The art of storytelling is embedded in Somalia’s culture, just like many other African societies. In the 1960s, Somali filmmakers and artists began crafting their own stories on the big screen. Harawe stands out among a wave of filmmakers striving to elevate Somali cinema on the global stage.

Exploring themes of militancy and counter-terrorism

“The Village Next to Paradise” (2024) delves into the lives of a family grappling with personal adversities while striving for a better future amidst challenging circumstances, painting a vivid picture of the country.

The film, celebrated at Cannes, opens with a news report detailing the demise of an Al-Shabaab leader in a US drone attack. However, Harawe’s focus isn’t solely on terrorism and counter-violence. He uses these themes as a backdrop to help viewers grasp the story’s setting and the environment of the Somali people.

Cast and crew of ‘The Village next to Paradise’ (photo supplied)

The story unfolds with Mamargade (portrayed by Ahmed Ali Farah), a multi-faceted character juggling roles as a driver, mechanic, and at times, a gravedigger. Mamargade’s son, Cigaal (played by Ahmed Mohamud Saleban), learns survival tactics in case of a drone attack. Araweelo (Anab Ahmed Ibrahim), Mamargade’s sister, finds solace at home after a family confrontation.

While Mamargade and Araweelo navigate life’s challenges, their paths differ in approach. One seeks quick wealth through odd jobs, while the other dreams of opening a tailor shop.

Harawe skillfully portrays a family confronting a sudden crisis when Mamargade is wrongfully detained under suspicion of aiding terrorists.

An alternate narrative

“My aim is to showcase the resilience and freedom of the Somali people, steering away from victimizing narratives,” shares Harawe. “I want to shed light on a side of Somalia often overshadowed by tales of terrorism.
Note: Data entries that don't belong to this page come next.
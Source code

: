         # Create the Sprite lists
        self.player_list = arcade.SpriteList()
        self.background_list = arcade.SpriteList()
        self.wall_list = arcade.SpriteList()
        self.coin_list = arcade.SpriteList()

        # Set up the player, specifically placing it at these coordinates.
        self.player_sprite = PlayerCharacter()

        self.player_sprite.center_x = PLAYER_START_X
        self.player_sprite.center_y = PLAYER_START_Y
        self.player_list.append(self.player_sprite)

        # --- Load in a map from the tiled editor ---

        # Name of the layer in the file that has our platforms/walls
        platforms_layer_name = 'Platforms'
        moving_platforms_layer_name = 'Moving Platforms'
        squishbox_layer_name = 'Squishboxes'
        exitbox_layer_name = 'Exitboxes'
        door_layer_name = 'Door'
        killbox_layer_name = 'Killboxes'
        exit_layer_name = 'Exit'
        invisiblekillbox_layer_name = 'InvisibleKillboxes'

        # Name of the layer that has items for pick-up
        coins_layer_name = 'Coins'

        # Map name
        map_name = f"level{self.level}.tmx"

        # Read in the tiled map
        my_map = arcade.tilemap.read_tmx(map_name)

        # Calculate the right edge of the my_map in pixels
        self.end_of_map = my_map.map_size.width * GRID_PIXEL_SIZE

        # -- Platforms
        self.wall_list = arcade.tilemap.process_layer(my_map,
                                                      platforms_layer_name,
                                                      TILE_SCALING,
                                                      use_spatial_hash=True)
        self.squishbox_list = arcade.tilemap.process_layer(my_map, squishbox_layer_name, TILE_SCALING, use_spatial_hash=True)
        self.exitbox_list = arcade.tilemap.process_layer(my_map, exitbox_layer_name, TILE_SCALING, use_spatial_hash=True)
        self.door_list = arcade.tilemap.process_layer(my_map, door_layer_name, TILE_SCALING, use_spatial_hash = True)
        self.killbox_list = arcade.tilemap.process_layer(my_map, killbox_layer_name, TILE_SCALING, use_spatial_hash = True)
It’s a conscious effort to present a nuanced perspective,” he adds.

“I strive to reveal both the struggles and strengths of Somalia,” explains Harawe, highlighting the nation’s resilience in the face of external challenges.
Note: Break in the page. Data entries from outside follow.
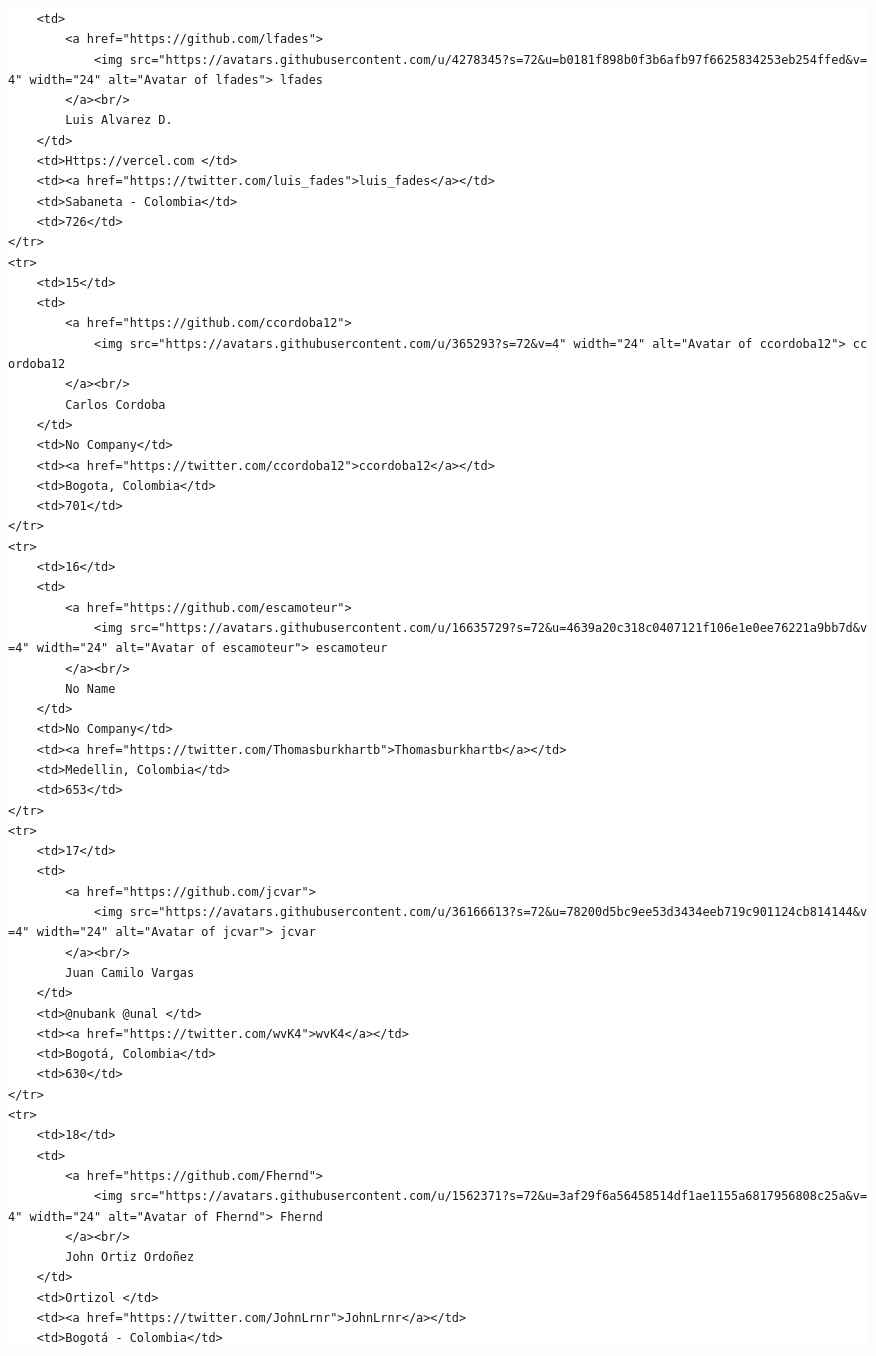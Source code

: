		<td>
			<a href="https://github.com/lfades">
				<img src="https://avatars.githubusercontent.com/u/4278345?s=72&u=b0181f898b0f3b6afb97f6625834253eb254ffed&v=4" width="24" alt="Avatar of lfades"> lfades
			</a><br/>
			Luis Alvarez D.
		</td>
		<td>Https://vercel.com </td>
		<td><a href="https://twitter.com/luis_fades">luis_fades</a></td>
		<td>Sabaneta - Colombia</td>
		<td>726</td>
	</tr>
	<tr>
		<td>15</td>
		<td>
			<a href="https://github.com/ccordoba12">
				<img src="https://avatars.githubusercontent.com/u/365293?s=72&v=4" width="24" alt="Avatar of ccordoba12"> ccordoba12
			</a><br/>
			Carlos Cordoba
		</td>
		<td>No Company</td>
		<td><a href="https://twitter.com/ccordoba12">ccordoba12</a></td>
		<td>Bogota, Colombia</td>
		<td>701</td>
	</tr>
	<tr>
		<td>16</td>
		<td>
			<a href="https://github.com/escamoteur">
				<img src="https://avatars.githubusercontent.com/u/16635729?s=72&u=4639a20c318c0407121f106e1e0ee76221a9bb7d&v=4" width="24" alt="Avatar of escamoteur"> escamoteur
			</a><br/>
			No Name
		</td>
		<td>No Company</td>
		<td><a href="https://twitter.com/Thomasburkhartb">Thomasburkhartb</a></td>
		<td>Medellin, Colombia</td>
		<td>653</td>
	</tr>
	<tr>
		<td>17</td>
		<td>
			<a href="https://github.com/jcvar">
				<img src="https://avatars.githubusercontent.com/u/36166613?s=72&u=78200d5bc9ee53d3434eeb719c901124cb814144&v=4" width="24" alt="Avatar of jcvar"> jcvar
			</a><br/>
			Juan Camilo Vargas
		</td>
		<td>@nubank @unal </td>
		<td><a href="https://twitter.com/wvK4">wvK4</a></td>
		<td>Bogotá, Colombia</td>
		<td>630</td>
	</tr>
	<tr>
		<td>18</td>
		<td>
			<a href="https://github.com/Fhernd">
				<img src="https://avatars.githubusercontent.com/u/1562371?s=72&u=3af29f6a56458514df1ae1155a6817956808c25a&v=4" width="24" alt="Avatar of Fhernd"> Fhernd
			</a><br/>
			John Ortiz Ordoñez
		</td>
		<td>Ortizol </td>
		<td><a href="https://twitter.com/JohnLrnr">JohnLrnr</a></td>
		<td>Bogotá - Colombia</td>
Accepting the Un Certain Regard award at Cannes May 2024 (photo supplied)

Portraying a hopeful vision for Somalia

“The Village Next to Paradise” confronts issues like drone strikes, sea pollution, piracy, and illegal fishing, impacting the characters while maintaining a positive outlook. Harawe envisions a brighter future for Somalia, emphasizing the need to address external challenges.

Harawe reflects on Somalia’s independent customs and governance system, seeing potential in the nation’s unique approach. “Somalia’s lack of a conventional state structure fosters freedom and independence, setting it apart from the rest of the world,” he opines.

“If doomsday arrives, Somalia is the one country that can weather the storm, thanks to its adaptability and resilience,” Harawe states confidently.